Uitspraak
1.Procesverloop in cassatie
2.Beoordeling van de ontvankelijkheid van het beroep
3.Beslissing
10 mei 2022.
Hoge Raad
In deze zaak heeft de Hoge Raad op 10 mei 2022 uitspraak gedaan in een cassatieprocedure die was ingesteld door het openbaar ministerie tegen een arrest van het gerechtshof 's-Hertogenbosch. Het arrest van het hof dateert van 22 augustus 2018 en betreft een economische strafzaak. Het openbaar ministerie heeft zijn principaal cassatieberoep later ingetrokken, waarna de verdachte, geboren in 1952, een incidenteel cassatieberoep heeft ingesteld op basis van artikel 433 lid 2 van het Wetboek van Strafvordering. De advocaat-generaal B.F. Keulen heeft geconcludeerd tot niet-ontvankelijkverklaring van het incidenteel cassatieberoep, omdat het principaal beroep door het openbaar ministerie was ingetrokken.
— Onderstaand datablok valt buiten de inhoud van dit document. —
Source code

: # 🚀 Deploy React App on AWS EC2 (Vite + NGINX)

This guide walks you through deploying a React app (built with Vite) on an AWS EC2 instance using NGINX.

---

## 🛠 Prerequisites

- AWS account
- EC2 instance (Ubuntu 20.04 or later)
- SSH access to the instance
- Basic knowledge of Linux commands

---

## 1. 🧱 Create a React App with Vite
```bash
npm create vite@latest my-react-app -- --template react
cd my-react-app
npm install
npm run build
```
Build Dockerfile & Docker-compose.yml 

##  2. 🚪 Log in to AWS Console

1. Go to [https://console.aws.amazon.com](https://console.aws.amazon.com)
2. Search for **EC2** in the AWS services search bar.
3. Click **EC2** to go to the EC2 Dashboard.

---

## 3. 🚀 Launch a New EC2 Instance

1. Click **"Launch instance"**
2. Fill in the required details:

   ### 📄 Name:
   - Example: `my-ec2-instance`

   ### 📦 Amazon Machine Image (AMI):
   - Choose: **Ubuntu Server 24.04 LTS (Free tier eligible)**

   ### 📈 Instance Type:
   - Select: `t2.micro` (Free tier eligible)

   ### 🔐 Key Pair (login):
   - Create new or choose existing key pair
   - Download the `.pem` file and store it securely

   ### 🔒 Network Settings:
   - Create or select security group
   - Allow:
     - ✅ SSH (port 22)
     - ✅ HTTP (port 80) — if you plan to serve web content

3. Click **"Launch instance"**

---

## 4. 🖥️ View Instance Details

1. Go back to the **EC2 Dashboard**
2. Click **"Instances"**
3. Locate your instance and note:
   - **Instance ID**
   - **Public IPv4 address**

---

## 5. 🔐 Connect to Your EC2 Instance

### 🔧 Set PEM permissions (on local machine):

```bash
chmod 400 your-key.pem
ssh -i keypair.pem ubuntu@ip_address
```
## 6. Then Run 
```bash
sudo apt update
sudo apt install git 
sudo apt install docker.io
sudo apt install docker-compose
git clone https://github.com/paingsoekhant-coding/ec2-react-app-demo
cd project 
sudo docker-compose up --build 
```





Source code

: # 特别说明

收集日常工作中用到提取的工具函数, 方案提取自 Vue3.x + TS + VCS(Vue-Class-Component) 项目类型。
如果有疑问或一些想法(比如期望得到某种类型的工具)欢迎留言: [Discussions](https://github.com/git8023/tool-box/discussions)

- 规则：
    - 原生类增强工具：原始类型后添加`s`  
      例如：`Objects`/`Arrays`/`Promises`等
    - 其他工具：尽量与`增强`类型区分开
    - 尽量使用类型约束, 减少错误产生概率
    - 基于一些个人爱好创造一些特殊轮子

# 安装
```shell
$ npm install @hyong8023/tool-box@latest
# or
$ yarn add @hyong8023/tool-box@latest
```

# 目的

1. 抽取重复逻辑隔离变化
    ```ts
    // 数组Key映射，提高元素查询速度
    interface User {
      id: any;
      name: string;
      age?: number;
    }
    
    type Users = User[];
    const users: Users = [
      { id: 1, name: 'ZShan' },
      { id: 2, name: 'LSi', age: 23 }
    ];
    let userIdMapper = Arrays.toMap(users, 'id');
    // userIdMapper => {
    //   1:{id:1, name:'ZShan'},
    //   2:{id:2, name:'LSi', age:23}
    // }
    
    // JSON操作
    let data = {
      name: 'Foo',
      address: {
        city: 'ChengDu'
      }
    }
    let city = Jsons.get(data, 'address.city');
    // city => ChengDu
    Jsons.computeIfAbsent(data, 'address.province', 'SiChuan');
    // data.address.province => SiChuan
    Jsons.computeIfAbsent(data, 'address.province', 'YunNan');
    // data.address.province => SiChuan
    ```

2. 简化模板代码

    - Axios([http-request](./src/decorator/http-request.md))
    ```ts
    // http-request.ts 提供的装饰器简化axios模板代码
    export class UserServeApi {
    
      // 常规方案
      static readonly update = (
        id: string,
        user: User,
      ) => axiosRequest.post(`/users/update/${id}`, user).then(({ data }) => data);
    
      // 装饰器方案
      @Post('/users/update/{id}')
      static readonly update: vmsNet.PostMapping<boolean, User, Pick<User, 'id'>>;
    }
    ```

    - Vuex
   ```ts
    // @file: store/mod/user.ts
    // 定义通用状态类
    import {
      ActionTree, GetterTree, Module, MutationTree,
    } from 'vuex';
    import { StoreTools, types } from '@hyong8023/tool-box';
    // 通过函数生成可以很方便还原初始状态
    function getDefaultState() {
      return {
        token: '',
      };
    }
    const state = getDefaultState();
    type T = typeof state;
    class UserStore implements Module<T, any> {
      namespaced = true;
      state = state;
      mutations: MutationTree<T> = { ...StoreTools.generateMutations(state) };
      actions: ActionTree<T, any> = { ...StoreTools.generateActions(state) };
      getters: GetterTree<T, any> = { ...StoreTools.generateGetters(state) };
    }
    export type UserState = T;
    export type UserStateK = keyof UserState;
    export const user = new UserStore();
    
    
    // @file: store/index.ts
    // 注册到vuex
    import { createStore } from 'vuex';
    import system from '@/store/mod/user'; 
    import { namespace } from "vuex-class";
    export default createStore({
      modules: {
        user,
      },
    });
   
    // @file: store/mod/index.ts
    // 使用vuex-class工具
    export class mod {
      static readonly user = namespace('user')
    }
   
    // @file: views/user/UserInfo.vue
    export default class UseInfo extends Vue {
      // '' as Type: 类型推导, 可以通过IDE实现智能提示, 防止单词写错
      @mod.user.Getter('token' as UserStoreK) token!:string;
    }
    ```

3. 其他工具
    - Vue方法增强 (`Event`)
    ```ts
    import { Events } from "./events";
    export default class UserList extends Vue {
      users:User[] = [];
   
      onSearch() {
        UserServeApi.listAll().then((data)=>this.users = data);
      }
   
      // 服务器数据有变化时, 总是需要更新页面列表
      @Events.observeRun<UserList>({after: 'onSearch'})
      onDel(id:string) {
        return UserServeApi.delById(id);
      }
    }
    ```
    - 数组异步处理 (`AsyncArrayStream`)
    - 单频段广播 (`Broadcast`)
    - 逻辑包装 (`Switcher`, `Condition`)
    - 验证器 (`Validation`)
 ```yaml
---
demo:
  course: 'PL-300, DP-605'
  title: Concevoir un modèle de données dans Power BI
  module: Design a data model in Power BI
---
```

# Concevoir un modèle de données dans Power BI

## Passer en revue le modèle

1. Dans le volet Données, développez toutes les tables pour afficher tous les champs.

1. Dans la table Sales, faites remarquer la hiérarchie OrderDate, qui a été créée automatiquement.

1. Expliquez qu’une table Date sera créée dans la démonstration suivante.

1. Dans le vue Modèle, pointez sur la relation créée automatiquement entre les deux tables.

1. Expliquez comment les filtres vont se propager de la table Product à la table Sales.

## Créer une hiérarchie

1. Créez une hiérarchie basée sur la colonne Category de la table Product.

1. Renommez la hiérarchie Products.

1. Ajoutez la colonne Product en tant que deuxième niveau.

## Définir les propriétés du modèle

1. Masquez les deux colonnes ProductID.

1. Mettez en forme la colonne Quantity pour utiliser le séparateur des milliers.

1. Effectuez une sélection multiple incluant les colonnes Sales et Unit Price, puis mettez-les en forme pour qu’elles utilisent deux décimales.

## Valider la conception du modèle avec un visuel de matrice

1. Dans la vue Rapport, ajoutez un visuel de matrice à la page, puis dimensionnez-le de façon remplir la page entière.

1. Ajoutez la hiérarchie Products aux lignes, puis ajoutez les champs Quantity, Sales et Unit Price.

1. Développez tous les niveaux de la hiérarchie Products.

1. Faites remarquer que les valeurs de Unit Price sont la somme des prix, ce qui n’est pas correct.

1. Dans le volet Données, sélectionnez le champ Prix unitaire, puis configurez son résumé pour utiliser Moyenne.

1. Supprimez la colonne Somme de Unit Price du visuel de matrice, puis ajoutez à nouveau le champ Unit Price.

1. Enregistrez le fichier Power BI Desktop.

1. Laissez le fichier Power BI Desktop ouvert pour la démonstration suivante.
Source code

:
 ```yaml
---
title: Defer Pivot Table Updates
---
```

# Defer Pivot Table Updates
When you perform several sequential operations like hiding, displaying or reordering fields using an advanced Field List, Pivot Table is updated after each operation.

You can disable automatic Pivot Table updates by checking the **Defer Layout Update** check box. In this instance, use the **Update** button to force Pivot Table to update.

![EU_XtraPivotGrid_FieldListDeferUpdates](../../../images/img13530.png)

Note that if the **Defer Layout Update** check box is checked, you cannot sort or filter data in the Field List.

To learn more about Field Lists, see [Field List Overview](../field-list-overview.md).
De Hoge Raad heeft deze conclusie gevolgd en de verdachte niet-ontvankelijk verklaard in het incidenteel beroep. Dit arrest is gewezen door de vice-president V. van den Brink als voorzitter, samen met de raadsheren A.L.J. van Strien en T. Kooijmans, en is uitgesproken ter openbare terechtzitting.